** Exercise data **
----

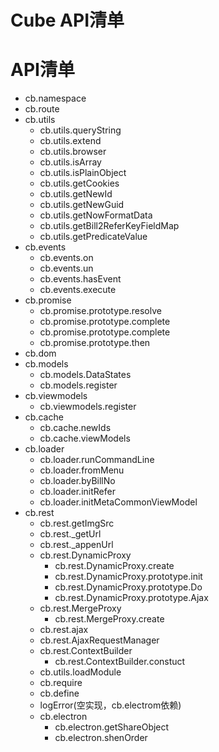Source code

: # Cube API清单

<a name="R1Jgb"></a>
# API清单
- cb.namespace
- cb.route
- cb.utils
  - cb.utils.queryString
  - cb.utils.extend
  - cb.utils.browser
  - cb.utils.isArray
  - cb.utils.isPlainObject
  - cb.utils.getCookies
  - cb.utils.getNewId
  - cb.utils.getNewGuid
  - cb.utils.getNowFormatData
  - cb.utils.getBill2ReferKeyFieldMap
  - cb.utils.getPredicateValue
- cb.events
  - cb.events.on
  - cb.events.un
  - cb.events.hasEvent
  - cb.events.execute
- cb.promise
  - cb.promise.prototype.resolve
  - cb.promise.prototype.complete
  - cb.promise.prototype.complete
  - cb.promise.prototype.then
- cb.dom
- cb.models
  - cb.models.DataStates
  - cb.models.register
- cb.viewmodels
  - cb.viewmodels.register
- cb.cache
  - cb.cache.newIds
  - cb.cache.viewModels
- cb.loader
  - cb.loader.runCommandLine
  - cb.loader.fromMenu
  - cb.loader.byBillNo
  - cb.loader.initRefer
  - cb.loader.initMetaCommonViewModel
- cb.rest
  - cb.rest.getImgSrc
  - cb.rest._getUrl
  - cb.rest._appenUrl
  - cb.rest.DynamicProxy
    - cb.rest.DynamicProxy.create
    - cb.rest.DynamicProxy.prototype.init
    - cb.rest.DynamicProxy.prototype.Do
    - cb.rest.DynamicProxy.prototype.Ajax
  - cb.rest.MergeProxy
    - cb.rest.MergeProxy.create
  - cb.rest.ajax
  - cb.rest.AjaxRequestManager
  - cb.rest.ContextBuilder
    - cb.rest.ContextBuilder.constuct
  - cb.utils.loadModule
  - cb.require
  - cb.define
  - logError(空实现，cb.electrom依赖)
  - cb.electron
    - cb.electron.getShareObject
    - cb.electron.shenOrder

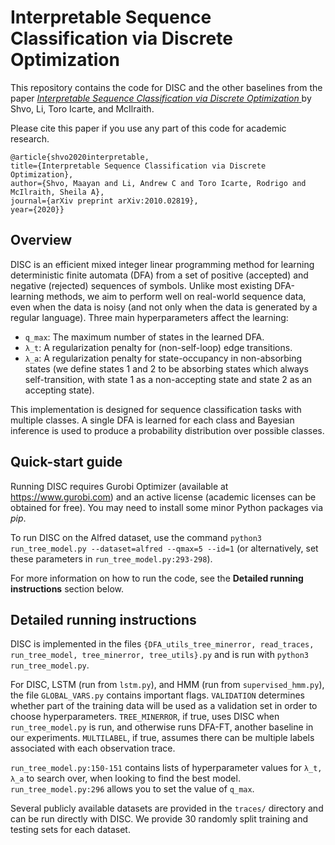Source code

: 
# Interpretable Sequence Classification via Discrete Optimization 

This repository contains the code for DISC and the other baselines from the paper [*Interpretable Sequence Classification via Discrete Optimization* ](https://arxiv.org/abs/2010.02819) by Shvo, Li, Toro Icarte, and McIlraith. 

Please cite this paper if you use any part of this code for academic research. 

	@article{shvo2020interpretable,
	title={Interpretable Sequence Classification via Discrete Optimization},
	author={Shvo, Maayan and Li, Andrew C and Toro Icarte, Rodrigo and McIlraith, Sheila A},
	journal={arXiv preprint arXiv:2010.02819},
	year={2020}}

## Overview

DISC is an efficient mixed integer linear programming method for learning deterministic finite automata (DFA) from a set of positive (accepted) and negative (rejected) sequences of symbols. Unlike most existing DFA-learning methods, we aim to perform well on real-world sequence data, even when the data is noisy (and not only when the data is generated by a regular language). Three main hyperparameters affect the learning: 

- `q_max`: The maximum number of states in the learned DFA.
- `λ_t`: A regularization penalty for (non-self-loop) edge transitions. 
- `λ_a`: A regularization penalty for state-occupancy in non-absorbing states (we define states 1 and 2 to be absorbing states which always self-transition, with state 1 as a non-accepting state and state 2 as an accepting state). 

This implementation is designed for sequence classification tasks with multiple classes. A single DFA is learned for each class and Bayesian inference is used to produce a probability distribution over possible classes. 

 ## Quick-start guide
 
Running DISC requires Gurobi Optimizer (available at https://www.gurobi.com) and an active license (academic licenses can be obtained for free). You may need to install some minor Python packages via *pip*. 

To run DISC on the Alfred dataset, use the command 
`python3 run_tree_model.py --dataset=alfred --qmax=5 --id=1` 
(or alternatively, set these parameters in `run_tree_model.py:293-298`).

For more information on how to run the code, see the **Detailed running instructions** section below. 



## Detailed running instructions
DISC is implemented in the files `{DFA_utils_tree_minerror, read_traces, run_tree_model, tree_minerror, tree_utils}.py` and is run with `python3 run_tree_model.py`.

 For DISC, LSTM (run from `lstm.py`), and HMM (run from `supervised_hmm.py`), the file `GLOBAL_VARS.py` contains important flags. `VALIDATION` determines whether part of the training data will be used as a validation set in order to choose hyperparameters. `TREE_MINERROR`, if true, uses DISC when `run_tree_model.py` is run, and otherwise runs DFA-FT, another baseline in our experiments. `MULTILABEL`, if true, assumes there can be multiple labels associated with each observation trace.

`run_tree_model.py:150-151` contains lists of hyperparameter values for `λ_t, λ_a` to search over, when looking to find the best model. `run_tree_model.py:296` allows you to set the value of `q_max`. 

Several publicly available datasets are provided in the `traces/` directory and can be run directly with DISC. We provide 30 randomly split training and testing sets for each dataset.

----

** Directions **
Leaving the images out, return every record exactly.

** Reply to the task **
Source code

: # Cube API清单

<a name="R1Jgb"></a>
# API清单
- cb.namespace
- cb.route
- cb.utils
  - cb.utils.queryString
  - cb.utils.extend
  - cb.utils.browser
  - cb.utils.isArray
  - cb.utils.isPlainObject
  - cb.utils.getCookies
  - cb.utils.getNewId
  - cb.utils.getNewGuid
  - cb.utils.getNowFormatData
  - cb.utils.getBill2ReferKeyFieldMap
  - cb.utils.getPredicateValue
- cb.events
  - cb.events.on
  - cb.events.un
  - cb.events.hasEvent
  - cb.events.execute
- cb.promise
  - cb.promise.prototype.resolve
  - cb.promise.prototype.complete
  - cb.promise.prototype.complete
  - cb.promise.prototype.then
- cb.dom
- cb.models
  - cb.models.DataStates
  - cb.models.register
- cb.viewmodels
  - cb.viewmodels.register
- cb.cache
  - cb.cache.newIds
  - cb.cache.viewModels
- cb.loader
  - cb.loader.runCommandLine
  - cb.loader.fromMenu
  - cb.loader.byBillNo
  - cb.loader.initRefer
  - cb.loader.initMetaCommonViewModel
- cb.rest
  - cb.rest.getImgSrc
  - cb.rest._getUrl
  - cb.rest._appenUrl
  - cb.rest.DynamicProxy
    - cb.rest.DynamicProxy.create
    - cb.rest.DynamicProxy.prototype.init
    - cb.rest.DynamicProxy.prototype.Do
    - cb.rest.DynamicProxy.prototype.Ajax
  - cb.rest.MergeProxy
    - cb.rest.MergeProxy.create
  - cb.rest.ajax
  - cb.rest.AjaxRequestManager
  - cb.rest.ContextBuilder
    - cb.rest.ContextBuilder.constuct
  - cb.utils.loadModule
  - cb.require
  - cb.define
  - logError(空实现，cb.electrom依赖)
  - cb.electron
    - cb.electron.getShareObject
    - cb.electron.shenOrder

Source code

: 
# Interpretable Sequence Classification via Discrete Optimization 

This repository contains the code for DISC and the other baselines from the paper [*Interpretable Sequence Classification via Discrete Optimization* ](https://arxiv.org/abs/2010.02819) by Shvo, Li, Toro Icarte, and McIlraith. 

Please cite this paper if you use any part of this code for academic research. 

	@article{shvo2020interpretable,
	title={Interpretable Sequence Classification via Discrete Optimization},
	author={Shvo, Maayan and Li, Andrew C and Toro Icarte, Rodrigo and McIlraith, Sheila A},
	journal={arXiv preprint arXiv:2010.02819},
	year={2020}}

## Overview

DISC is an efficient mixed integer linear programming method for learning deterministic finite automata (DFA) from a set of positive (accepted) and negative (rejected) sequences of symbols. Unlike most existing DFA-learning methods, we aim to perform well on real-world sequence data, even when the data is noisy (and not only when the data is generated by a regular language). Three main hyperparameters affect the learning: 

- `q_max`: The maximum number of states in the learned DFA.
- `λ_t`: A regularization penalty for (non-self-loop) edge transitions. 
- `λ_a`: A regularization penalty for state-occupancy in non-absorbing states (we define states 1 and 2 to be absorbing states which always self-transition, with state 1 as a non-accepting state and state 2 as an accepting state). 

This implementation is designed for sequence classification tasks with multiple classes. A single DFA is learned for each class and Bayesian inference is used to produce a probability distribution over possible classes. 

 ## Quick-start guide
 
Running DISC requires Gurobi Optimizer (available at https://www.gurobi.com) and an active license (academic licenses can be obtained for free). You may need to install some minor Python packages via *pip*. 

To run DISC on the Alfred dataset, use the command 
`python3 run_tree_model.py --dataset=alfred --qmax=5 --id=1` 
(or alternatively, set these parameters in `run_tree_model.py:293-298`).

For more information on how to run the code, see the **Detailed running instructions** section below. 



## Detailed running instructions
DISC is implemented in the files `{DFA_utils_tree_minerror, read_traces, run_tree_model, tree_minerror, tree_utils}.py` and is run with `python3 run_tree_model.py`.

 For DISC, LSTM (run from `lstm.py`), and HMM (run from `supervised_hmm.py`), the file `GLOBAL_VARS.py` contains important flags. `VALIDATION` determines whether part of the training data will be used as a validation set in order to choose hyperparameters. `TREE_MINERROR`, if true, uses DISC when `run_tree_model.py` is run, and otherwise runs DFA-FT, another baseline in our experiments. `MULTILABEL`, if true, assumes there can be multiple labels associated with each observation trace.

`run_tree_model.py:150-151` contains lists of hyperparameter values for `λ_t, λ_a` to search over, when looking to find the best model. `run_tree_model.py:296` allows you to set the value of `q_max`. 

Several publicly available datasets are provided in the `traces/` directory and can be run directly with DISC. We provide 30 randomly split training and testing sets for each dataset.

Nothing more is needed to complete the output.